跳转至

RL Package Survey

Date: 2026-03-09

Updated: 2026-03-20 (refresh pinned commits; add TorchRL and d3rlpy)

Foundation follow-up:

  • docs/plans/2026-03-09-rl-package-foundation-design.md
  • docs/plans/2026-03-09-rl-package-module-contracts.md

Goal

Pick a reference architecture for a new Python RL training package by studying mature open-source projects with different strengths:

  • stable algorithm API
  • experiment management
  • readable research implementations
  • modular training abstractions
  • high-throughput and distributed execution

Repository Snapshot

All repositories below were cloned locally under references/.
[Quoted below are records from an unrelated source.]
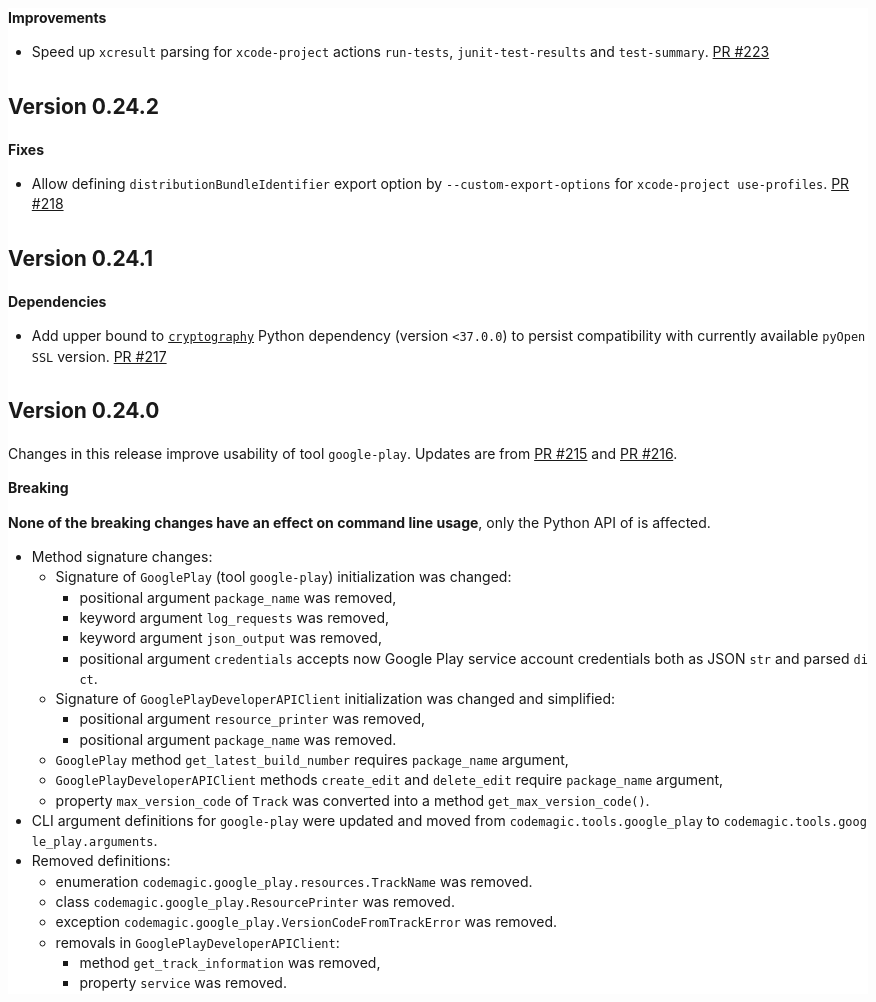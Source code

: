 **Improvements**
- Speed up `xcresult` parsing for `xcode-project` actions `run-tests`, `junit-test-results` and `test-summary`. [PR #223](https://github.com/codemagic-ci-cd/cli-tools/pull/223)

Version 0.24.2
-------------

**Fixes**
- Allow defining `distributionBundleIdentifier` export option by `--custom-export-options` for `xcode-project use-profiles`. [PR #218](https://github.com/codemagic-ci-cd/cli-tools/pull/218)

Version 0.24.1
-------------

**Dependencies**
- Add upper bound to [`cryptography`](https://cryptography.io/en/latest/) Python dependency (version `<37.0.0`) to persist compatibility with currently available `pyOpenSSL` version. [PR #217](https://github.com/codemagic-ci-cd/cli-tools/pull/217)

Version 0.24.0
-------------

Changes in this release improve usability of tool `google-play`. Updates are from [PR #215](https://github.com/codemagic-ci-cd/cli-tools/pull/215) and [PR #216](https://github.com/codemagic-ci-cd/cli-tools/pull/216).

**Breaking**

**None of the breaking changes have an effect on command line usage**, only the Python API of is affected.

- Method signature changes:
  - Signature of `GooglePlay` (tool `google-play`) initialization was changed:
    - positional argument `package_name` was removed,
    - keyword argument `log_requests` was removed,
    - keyword argument `json_output` was removed,
    - positional argument `credentials` accepts now Google Play service account credentials both as JSON `str` and parsed `dict`.
  - Signature of `GooglePlayDeveloperAPIClient` initialization was changed and simplified:
    - positional argument `resource_printer` was removed,
    - positional argument `package_name` was removed.
  - `GooglePlay` method `get_latest_build_number` requires `package_name` argument,
  - `GooglePlayDeveloperAPIClient` methods `create_edit` and `delete_edit` require `package_name` argument,
  - property `max_version_code` of `Track` was converted into a method `get_max_version_code()`.
- CLI argument definitions for `google-play` were updated and moved from `codemagic.tools.google_play` to `codemagic.tools.google_play.arguments`.
- Removed definitions:
  - enumeration `codemagic.google_play.resources.TrackName` was removed.
  - class `codemagic.google_play.ResourcePrinter` was removed.
  - exception `codemagic.google_play.VersionCodeFromTrackError` was removed.
  - removals in `GooglePlayDeveloperAPIClient`:
    - method `get_track_information` was removed,
    - property `service` was removed.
Repository Local path Latest local commit Approx size Why it matters
Stable-Baselines3 references/stable-baselines3 a72be40 on 2026-03-18 4.6M Stable, well-scoped algorithm core
RL Baselines3 Zoo references/rl-baselines3-zoo bb4bdf1 on 2026-03-13 9.5M Training CLI, tuning, experiment layout
CleanRL references/cleanrl 004f8a0 on 2025-07-08 179M Single-file, research-friendly reference implementations
Tianshou references/tianshou 1bbe05b on 2025-12-01 12M Strong modular abstractions for data, algorithms, and trainers
Sample Factory references/sample-factory 8b35494 on 2026-01-29 35M Throughput-focused runner and async/sync training architecture
Ray / RLlib references/ray 70e34a3 on 2026-03-19 243M Distributed training platform with learner/module separation
TorchRL references/torchrl 4e2e787 on 2026-03-20 (varies) PyTorch-native collectors, replay buffers, transforms
d3rlpy references/d3rlpy 38c34b6 on 2025-09-11 (varies) Offline-RL ergonomics, evaluation + CLI tooling

Official References

What Each Repository Teaches

1. Stable-Baselines3: keep the algorithm core compact and stable

Key files:

  • references/stable-baselines3/stable_baselines3/common/base_class.py
  • references/stable-baselines3/stable_baselines3/common/on_policy_algorithm.py
  • references/stable-baselines3/stable_baselines3/common/off_policy_algorithm.py
  • references/stable-baselines3/stable_baselines3/common/buffers.py
  • references/stable-baselines3/stable_baselines3/common/callbacks.py

Patterns worth borrowing:

  • A single, predictable base algorithm API shared by all algorithms.
  • Clear split between shared utilities and algorithm-specific modules.
  • Practical wrappers around Gymnasium vector environments.
  • Callbacks, logging, checkpointing, and save/load are part of the core story.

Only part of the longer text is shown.